Quando no final da década de 90 comecei a trabalhar com mulheres vítimas de violência o crime não era público, só existam 2 ou 3 casas abrigo no país, era comum as forças de segurança não registarem as queixas e as ONG’s, como a AMCV, a APAV, a APMJ e a UMAR, lutavam para consolidar o tema na agenda política.
Hoje, este fenómeno não só é crime público, como há um artigo autónomo no Código Penal e uma lei específica para a violência doméstica, há uma rede de 39 casas abrigo e 26 acolhimentos de emergência, existem serviços especializados de atendimento um pouco por todo o país, até há uma app para telemóvel que permite aceder rapidamente a respostas, há forças de segurança especializadas, salas de atendimento à vitima e avaliação de risco.
Contudo, este ano contam-se já 24 mortes, no ano passado foram registadas pelas forças de segurança 26.713 ocorrências, foram identificadas nas Comissões de Proteção de Crianças e Jovens 2.000 crianças em risco por violência doméstica e estiveram acolhidas em casas abrigo e respostas de emergência 3.116 mulheres e crianças.
Porque é que este crime em particular, que representa o segundo crime mais participado contra pessoas, que leva todos os anos à morte de mulheres, cuja análise retrospetiva do homicídio no âmbito da violência doméstica aponta falhas na dinâmica institucional e na decisão judicial, não encontra no sistema uma resposta eficaz na penalização dos criminosos?
A Constituição portuguesa tem um capítulo sobre direitos, liberdade e garantias pessoais que prevê um conjunto de direitos na aplicação da lei criminal e nos limites das penas e medidas de segurança que, evidentemente, são desejáveis num Estado de Direito. Mas no que diz respeito ao crime de violência doméstica, este princípio constitucional tem criado dificuldades na justeza da justiça.

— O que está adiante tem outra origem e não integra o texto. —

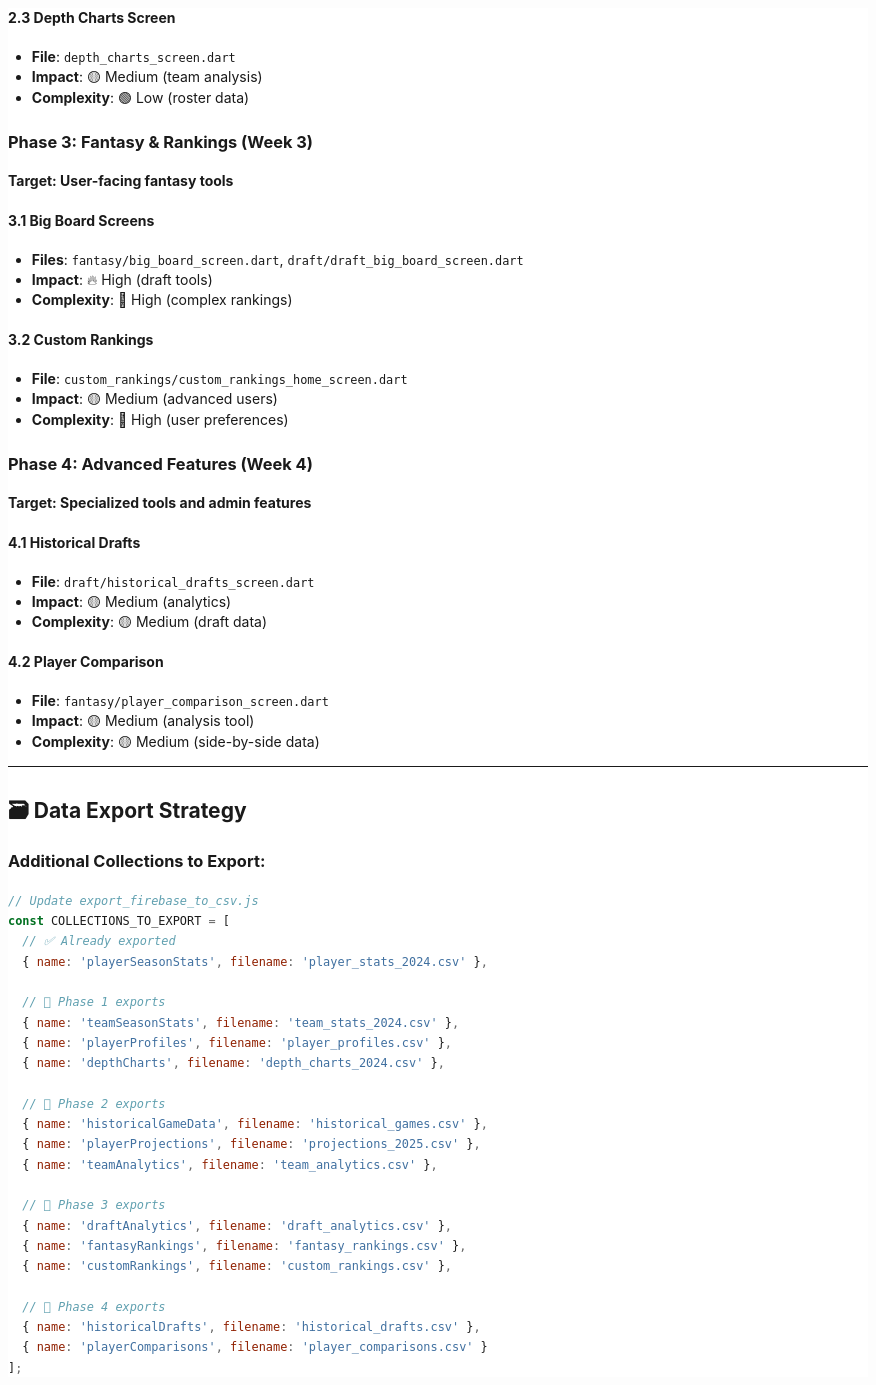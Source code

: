 #### 2.3 Depth Charts Screen
- **File**: `depth_charts_screen.dart`
- **Impact**: 🟡 Medium (team analysis)
- **Complexity**: 🟢 Low (roster data)

### Phase 3: Fantasy & Rankings (Week 3)
**Target: User-facing fantasy tools**

#### 3.1 Big Board Screens
- **Files**: `fantasy/big_board_screen.dart`, `draft/draft_big_board_screen.dart`
- **Impact**: 🔥 High (draft tools)
- **Complexity**: 🔴 High (complex rankings)

#### 3.2 Custom Rankings
- **File**: `custom_rankings/custom_rankings_home_screen.dart`
- **Impact**: 🟡 Medium (advanced users)
- **Complexity**: 🔴 High (user preferences)

### Phase 4: Advanced Features (Week 4)
**Target: Specialized tools and admin features**

#### 4.1 Historical Drafts
- **File**: `draft/historical_drafts_screen.dart`
- **Impact**: 🟡 Medium (analytics)
- **Complexity**: 🟡 Medium (draft data)

#### 4.2 Player Comparison
- **File**: `fantasy/player_comparison_screen.dart`
- **Impact**: 🟡 Medium (analysis tool)
- **Complexity**: 🟡 Medium (side-by-side data)

---

## 🗃️ Data Export Strategy

### Additional Collections to Export:

```javascript
// Update export_firebase_to_csv.js
const COLLECTIONS_TO_EXPORT = [
  // ✅ Already exported
  { name: 'playerSeasonStats', filename: 'player_stats_2024.csv' },
  
  // 🎯 Phase 1 exports
  { name: 'teamSeasonStats', filename: 'team_stats_2024.csv' },
  { name: 'playerProfiles', filename: 'player_profiles.csv' },
  { name: 'depthCharts', filename: 'depth_charts_2024.csv' },
  
  // 🎯 Phase 2 exports  
  { name: 'historicalGameData', filename: 'historical_games.csv' },
  { name: 'playerProjections', filename: 'projections_2025.csv' },
  { name: 'teamAnalytics', filename: 'team_analytics.csv' },
  
  // 🎯 Phase 3 exports
  { name: 'draftAnalytics', filename: 'draft_analytics.csv' },
  { name: 'fantasyRankings', filename: 'fantasy_rankings.csv' },
  { name: 'customRankings', filename: 'custom_rankings.csv' },
  
  // 🎯 Phase 4 exports
  { name: 'historicalDrafts', filename: 'historical_drafts.csv' },
  { name: 'playerComparisons', filename: 'player_comparisons.csv' }
];
```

Acontece que este crime se desenrola em contexto de relações de intimidade, familiares e de coabitação, em que a maior vulnerabilidade não está do lado de quem acusa, mas sim de quem é acusado. O resultado objetivo desta situação tem sido as vítimas fugirem das suas próprias casas, porque se encontram muitas vezes em risco de vida, e ficarem muitas delas institucionalizadas em casas abrigo, que só deveriam servir casos extremos e que se tornaram a primeira solução, legitimada, aceite como a solução óbvia, sem que as instituições públicas compreendam a perversidade do sistema.
O mais espantoso é que a Lei da Violência Doméstica já traduz para o articulado a natureza e especificidades deste crime, abrindo, sempre dentro dos princípios constitucionais, a possibilidades de exceção face à lei geral, nomeadamente no que diz respeito à detenção sem flagrante delito, mas que ao que sabemos pouco é utilizada, porque o que está quase sempre presente na decisão é, em primeiro lugar, o princípio constitucional de proteção do suspeito e não a tal excecionalidade que envolve este crime em particular.
Quanto à aplicação da medida urgente de afastamento do agressor que a lei prevê, se alguma vez aconteceu, foi de forma muito residual, o que traduz a opção dos juízes e das juízas de deixar o agressor na residência.
Continuamos a encarar a violência doméstica, não como o crime que é, mas como um problema social, e por isso no que diz respeito à proteção legal das vítimas e à punição dos criminosos os resultados são inaceitáveis, apesar das participações por ano às forças de segurança serem acima das 20.000, as condenações com cumprimento de pena efetiva, em 7 anos (2010-2017), não ultrapassaram as 723 e dos 29.711 inquéritos finalizados, 20.470 foram arquivados e apenas foi deduzida acusação em 4.465.
A verdade é que a ação da justiça deixa estas mulheres e crianças desprotegidas, prevalecendo a impunidade do agressor que muitas vezes ainda consegue fazer valer direitos parentais sobre crianças que estão acolhidas em casas abrigo, porque há uma corrente de “mentes iluminadas” dentro do sistema, que defende que apesar de espancarem e insultarem as mães, continuam a ser bons pais.
O resultado de tudo isto é que os criminosos continuam em casa, na sua vidinha, enquanto as vítimas, mulheres e crianças, andam fugidas, a serem institucionalizadas, como se fossem elas as responsáveis pela situação em que se encontram.